Wasabi is Japanese horseradish. It’s a root vegetable that is sold in paste and powdered form, as well as a fresh root.
The powdered form is mixed with water to form a thick paste. The powder loses its flavor quickly.
Prepared horseradish can be substituted for wasabi.
I like to use tamari sauce instead of soy sauce. It’s also made from soybeans, and is darker and thicker than soy sauce. It can be found in the Asian section of the supermarket. Low-sodium soy sauce can be substituted for it in the sandwich recipe.

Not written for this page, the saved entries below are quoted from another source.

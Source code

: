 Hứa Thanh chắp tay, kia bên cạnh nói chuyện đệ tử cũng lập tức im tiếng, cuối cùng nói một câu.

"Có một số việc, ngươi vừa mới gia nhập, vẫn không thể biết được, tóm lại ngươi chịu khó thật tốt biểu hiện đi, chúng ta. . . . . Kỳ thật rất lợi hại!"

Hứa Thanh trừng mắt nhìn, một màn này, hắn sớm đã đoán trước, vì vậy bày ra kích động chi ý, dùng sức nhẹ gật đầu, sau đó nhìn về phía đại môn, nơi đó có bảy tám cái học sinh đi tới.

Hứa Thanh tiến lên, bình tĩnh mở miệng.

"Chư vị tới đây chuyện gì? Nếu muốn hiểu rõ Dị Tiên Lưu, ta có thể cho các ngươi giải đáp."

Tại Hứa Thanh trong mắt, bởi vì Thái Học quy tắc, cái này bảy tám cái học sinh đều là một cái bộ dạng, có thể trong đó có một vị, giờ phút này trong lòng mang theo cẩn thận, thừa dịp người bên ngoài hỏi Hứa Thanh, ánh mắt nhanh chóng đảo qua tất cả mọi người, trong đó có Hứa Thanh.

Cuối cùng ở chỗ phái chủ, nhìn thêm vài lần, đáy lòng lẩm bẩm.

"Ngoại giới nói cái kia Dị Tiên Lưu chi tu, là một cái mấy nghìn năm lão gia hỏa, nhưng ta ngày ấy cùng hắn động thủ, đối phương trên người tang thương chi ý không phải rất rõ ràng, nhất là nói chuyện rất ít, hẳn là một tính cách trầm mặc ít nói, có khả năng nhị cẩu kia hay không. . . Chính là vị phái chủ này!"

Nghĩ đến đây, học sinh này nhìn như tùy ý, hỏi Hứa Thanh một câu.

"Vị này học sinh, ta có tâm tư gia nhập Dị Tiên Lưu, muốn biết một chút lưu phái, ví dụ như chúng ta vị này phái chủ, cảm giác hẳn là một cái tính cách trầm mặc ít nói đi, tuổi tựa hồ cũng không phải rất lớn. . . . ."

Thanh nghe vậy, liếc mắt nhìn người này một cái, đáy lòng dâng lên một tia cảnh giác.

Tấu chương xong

Farmed salmon can be used if wild is not available.
This meal contains 649 calories per serving with 38 percent of calories from fat.

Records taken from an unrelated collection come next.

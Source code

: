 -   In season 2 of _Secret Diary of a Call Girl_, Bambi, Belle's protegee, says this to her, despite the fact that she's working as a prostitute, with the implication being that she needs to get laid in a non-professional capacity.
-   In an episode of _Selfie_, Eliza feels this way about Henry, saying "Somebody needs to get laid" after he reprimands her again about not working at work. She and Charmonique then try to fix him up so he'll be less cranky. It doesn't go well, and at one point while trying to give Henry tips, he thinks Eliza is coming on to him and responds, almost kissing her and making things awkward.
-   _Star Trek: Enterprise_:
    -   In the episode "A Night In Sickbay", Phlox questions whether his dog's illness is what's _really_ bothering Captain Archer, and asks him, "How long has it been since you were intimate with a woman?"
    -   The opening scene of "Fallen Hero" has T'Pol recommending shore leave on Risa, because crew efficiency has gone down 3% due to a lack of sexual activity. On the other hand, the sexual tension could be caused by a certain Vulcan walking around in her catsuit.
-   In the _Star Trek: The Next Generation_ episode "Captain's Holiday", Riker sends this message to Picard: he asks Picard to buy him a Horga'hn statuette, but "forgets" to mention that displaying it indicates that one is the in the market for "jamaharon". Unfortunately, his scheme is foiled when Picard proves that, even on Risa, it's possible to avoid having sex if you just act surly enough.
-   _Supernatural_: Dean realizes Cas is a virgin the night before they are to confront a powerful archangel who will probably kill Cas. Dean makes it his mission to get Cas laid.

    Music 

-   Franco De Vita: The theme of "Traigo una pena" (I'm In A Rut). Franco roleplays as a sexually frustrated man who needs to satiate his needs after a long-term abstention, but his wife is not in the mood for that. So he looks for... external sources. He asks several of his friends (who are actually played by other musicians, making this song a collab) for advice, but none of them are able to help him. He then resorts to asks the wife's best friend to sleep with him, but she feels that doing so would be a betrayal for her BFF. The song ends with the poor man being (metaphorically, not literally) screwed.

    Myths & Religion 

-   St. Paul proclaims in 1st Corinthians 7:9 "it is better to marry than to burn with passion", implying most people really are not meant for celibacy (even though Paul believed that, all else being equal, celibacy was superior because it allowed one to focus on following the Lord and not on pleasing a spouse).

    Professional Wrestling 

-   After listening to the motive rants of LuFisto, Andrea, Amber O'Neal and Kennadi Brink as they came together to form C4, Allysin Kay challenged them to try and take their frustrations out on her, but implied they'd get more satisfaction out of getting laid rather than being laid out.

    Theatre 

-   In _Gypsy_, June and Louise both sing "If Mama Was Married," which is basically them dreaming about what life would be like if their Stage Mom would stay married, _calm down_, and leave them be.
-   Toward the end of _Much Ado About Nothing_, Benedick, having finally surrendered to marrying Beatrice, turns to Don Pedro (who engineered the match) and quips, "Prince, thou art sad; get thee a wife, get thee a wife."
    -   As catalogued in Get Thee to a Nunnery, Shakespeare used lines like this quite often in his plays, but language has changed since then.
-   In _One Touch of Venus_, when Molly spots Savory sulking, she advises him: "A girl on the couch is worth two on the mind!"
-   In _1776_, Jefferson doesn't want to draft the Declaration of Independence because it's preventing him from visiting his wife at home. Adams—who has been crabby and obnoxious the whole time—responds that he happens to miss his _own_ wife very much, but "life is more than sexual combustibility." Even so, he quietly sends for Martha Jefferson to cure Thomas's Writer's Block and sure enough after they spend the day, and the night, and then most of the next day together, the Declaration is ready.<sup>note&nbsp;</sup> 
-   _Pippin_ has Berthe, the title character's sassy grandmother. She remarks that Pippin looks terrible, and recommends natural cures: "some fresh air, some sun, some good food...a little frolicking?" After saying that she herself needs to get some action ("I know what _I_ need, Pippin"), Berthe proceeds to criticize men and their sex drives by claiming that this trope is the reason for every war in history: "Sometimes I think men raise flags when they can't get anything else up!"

Asian Grilled Salmon Sandwich
Makes 2 servings
2 6-ounce wild salmon fillets
1/4 cup low-sodium tamari sauce
1 tablespoon chopped fresh ginger or 1 teaspoon ground ginger
4 slices multi-grain bread
Olive oil spray
2 teaspoons wasabi powder
2 teaspoons water
1/4 cup reduced-fat mayonnaise
2 scallions, sliced
1/2 cup thin sliced peeled cucumber
Heat grill or broiler. Place salmon in a zip-top plastic bag with tamari and ginger. Marinate 10 minutes, turning once during that time. Spray one side of each bread slice with olive oil spray.
Mix wasabi powder and water together to form a paste. Mix paste into mayonnaise. Set aside.
Remove salmon from marinade and pat dry. Spray grill grates with olive oil spray. Place salmon on grill about 5-inches from heat and grill 2 minutes per side. Salt and pepper cooked side.
The timing will be the same using a stovetop grill.
Toast the bread on the grill, olive oil-sprayed-side down.
Spread mayonnaise mixture on each slice of bread. Place a salmon fillet on 2 of the slices. Place cucumber slices and scallion on the salmon. Cover with the remaining bread slices.
Per serving: 598 calories (39 percent from fat), 26.2 g fat (3.9 g saturated, 7.8 g monounsaturated), 96 mg cholesterol, 45.9 g protein, 41.1 g carbohydrates, 7.1 g fiber, 744 mg sodium.
Tomato and Onion Salad
Makes 2 servings
2 tablespoons diced red onion
2 tablespoons reduced-fat oil-vinegar dressing
Salt and black pepper
2 ripe tomatoes, cut into wedges
Stir onion and dressing together. Divide lettuce between 2 dinner plates and place tomatoes on top. Spoon dressing over top.
Per serving: 51 calories (15 percent from fat), 1.4 g fat (0.1 g saturated, 0.4 g monounsaturated), 1 mg cholesterol, 2.1 g protein, 9.4 g carbohydrates, 2.9 g fiber, 15 mg sodium.